Saved entries
* * *
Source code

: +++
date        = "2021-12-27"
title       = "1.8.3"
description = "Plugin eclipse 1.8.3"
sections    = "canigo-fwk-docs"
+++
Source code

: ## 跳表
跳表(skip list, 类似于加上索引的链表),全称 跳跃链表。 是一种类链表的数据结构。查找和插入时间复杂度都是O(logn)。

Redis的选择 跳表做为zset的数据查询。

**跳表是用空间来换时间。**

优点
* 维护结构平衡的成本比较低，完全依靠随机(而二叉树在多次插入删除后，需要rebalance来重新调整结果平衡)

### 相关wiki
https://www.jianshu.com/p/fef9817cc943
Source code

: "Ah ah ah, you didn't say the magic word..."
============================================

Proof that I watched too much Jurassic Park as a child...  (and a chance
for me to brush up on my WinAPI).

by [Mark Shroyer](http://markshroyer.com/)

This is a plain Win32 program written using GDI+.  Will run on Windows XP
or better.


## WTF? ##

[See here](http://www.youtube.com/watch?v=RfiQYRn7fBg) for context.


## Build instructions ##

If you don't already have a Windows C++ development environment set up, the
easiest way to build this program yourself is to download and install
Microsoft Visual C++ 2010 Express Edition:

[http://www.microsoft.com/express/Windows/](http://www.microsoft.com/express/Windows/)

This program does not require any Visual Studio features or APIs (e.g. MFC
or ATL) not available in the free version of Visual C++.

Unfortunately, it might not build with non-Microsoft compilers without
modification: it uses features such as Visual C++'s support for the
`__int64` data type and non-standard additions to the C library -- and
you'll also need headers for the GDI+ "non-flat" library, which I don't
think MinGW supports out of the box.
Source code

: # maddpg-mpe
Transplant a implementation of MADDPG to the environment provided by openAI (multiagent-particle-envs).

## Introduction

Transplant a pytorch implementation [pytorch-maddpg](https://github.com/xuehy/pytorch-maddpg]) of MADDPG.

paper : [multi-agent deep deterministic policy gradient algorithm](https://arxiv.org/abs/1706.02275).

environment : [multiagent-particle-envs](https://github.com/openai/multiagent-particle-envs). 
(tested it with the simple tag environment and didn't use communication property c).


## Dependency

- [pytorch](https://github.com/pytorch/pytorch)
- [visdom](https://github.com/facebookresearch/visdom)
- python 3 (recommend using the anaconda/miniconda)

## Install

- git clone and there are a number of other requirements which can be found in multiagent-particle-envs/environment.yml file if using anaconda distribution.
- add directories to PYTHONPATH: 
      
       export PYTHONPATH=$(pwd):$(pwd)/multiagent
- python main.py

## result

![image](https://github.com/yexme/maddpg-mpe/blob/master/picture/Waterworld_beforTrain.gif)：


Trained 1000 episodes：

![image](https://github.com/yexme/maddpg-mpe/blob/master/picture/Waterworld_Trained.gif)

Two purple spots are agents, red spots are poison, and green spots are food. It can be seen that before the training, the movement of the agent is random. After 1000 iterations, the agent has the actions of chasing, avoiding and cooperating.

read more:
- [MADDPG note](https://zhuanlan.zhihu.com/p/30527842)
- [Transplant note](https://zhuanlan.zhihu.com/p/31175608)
* * *
Task to carry out: Out of the data above, give again only the lines starting at the one holding "If you don't" and ending at the one holding "modification: it uses", unchanged.

Task result:
If you don't already have a Windows C++ development environment set up, the
easiest way to build this program yourself is to download and install
Microsoft Visual C++ 2010 Express Edition:

[http://www.microsoft.com/express/Windows/](http://www.microsoft.com/express/Windows/)

This program does not require any Visual Studio features or APIs (e.g. MFC
or ATL) not available in the free version of Visual C++.

Unfortunately, it might not build with non-Microsoft compilers without
modification: it uses features such as Visual C++'s support for the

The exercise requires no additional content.